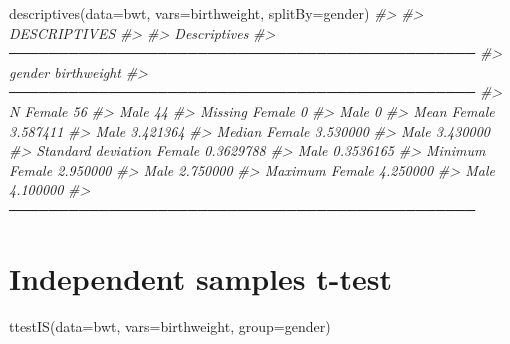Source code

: \documentclass[
]{memoir}
\newenvironment{Shaded}{\begin{snugshade}}{\end{snugshade}}
\newcommand{\AttributeTok}[1]{\textcolor[rgb]{0.77,0.63,0.00}{#1}}
\newcommand{\CommentTok}[1]{\textcolor[rgb]{0.56,0.35,0.01}{\textit{#1}}}
\newcommand{\FunctionTok}[1]{\textcolor[rgb]{0.00,0.00,0.00}{#1}}
\newcommand{\NormalTok}[1]{#1}
\begin{document}
\begin{Shaded}
\begin{Highlighting}[]
\FunctionTok{descriptives}\NormalTok{(}\AttributeTok{data=}\NormalTok{bwt, }\AttributeTok{vars=}\NormalTok{birthweight, }\AttributeTok{splitBy=}\NormalTok{gender)}
\CommentTok{\#\textgreater{} }
\CommentTok{\#\textgreater{}  DESCRIPTIVES}
\CommentTok{\#\textgreater{} }
\CommentTok{\#\textgreater{}  Descriptives                                    }
\CommentTok{\#\textgreater{}  ─────────────────────────────────────────────── }
\CommentTok{\#\textgreater{}                          gender    birthweight   }
\CommentTok{\#\textgreater{}  ─────────────────────────────────────────────── }
\CommentTok{\#\textgreater{}    N                     Female             56   }
\CommentTok{\#\textgreater{}                          Male               44   }
\CommentTok{\#\textgreater{}    Missing               Female              0   }
\CommentTok{\#\textgreater{}                          Male                0   }
\CommentTok{\#\textgreater{}    Mean                  Female       3.587411   }
\CommentTok{\#\textgreater{}                          Male         3.421364   }
\CommentTok{\#\textgreater{}    Median                Female       3.530000   }
\CommentTok{\#\textgreater{}                          Male         3.430000   }
\CommentTok{\#\textgreater{}    Standard deviation    Female      0.3629788   }
\CommentTok{\#\textgreater{}                          Male        0.3536165   }
\CommentTok{\#\textgreater{}    Minimum               Female       2.950000   }
\CommentTok{\#\textgreater{}                          Male         2.750000   }
\CommentTok{\#\textgreater{}    Maximum               Female       4.250000   }
\CommentTok{\#\textgreater{}                          Male         4.100000   }
\CommentTok{\#\textgreater{}  ───────────────────────────────────────────────}
\end{Highlighting}
\end{Shaded}

\hypertarget{independent-samples-t-test}{%
\section{Independent samples t-test}\label{independent-samples-t-test}}

\begin{Shaded}
\begin{Highlighting}[]
\FunctionTok{ttestIS}\NormalTok{(}\AttributeTok{data=}\NormalTok{bwt, }\AttributeTok{vars=}\NormalTok{birthweight, }\AttributeTok{group=}\NormalTok{gender)}
\end{Highlighting}
\end{Shaded}
\end{document}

**TASK STATEMENT**
Identify every line above that includes the word "birthweight", and show those lines.

**WRITTEN ANSWER**
\FunctionTok{descriptives}\NormalTok{(}\AttributeTok{data=}\NormalTok{bwt, }\AttributeTok{vars=}\NormalTok{birthweight, }\AttributeTok{splitBy=}\NormalTok{gender)}
\CommentTok{\#\textgreater{}                          gender    birthweight   }
\FunctionTok{ttestIS}\NormalTok{(}\AttributeTok{data=}\NormalTok{bwt, }\AttributeTok{vars=}\NormalTok{birthweight, }\AttributeTok{group=}\NormalTok{gender)}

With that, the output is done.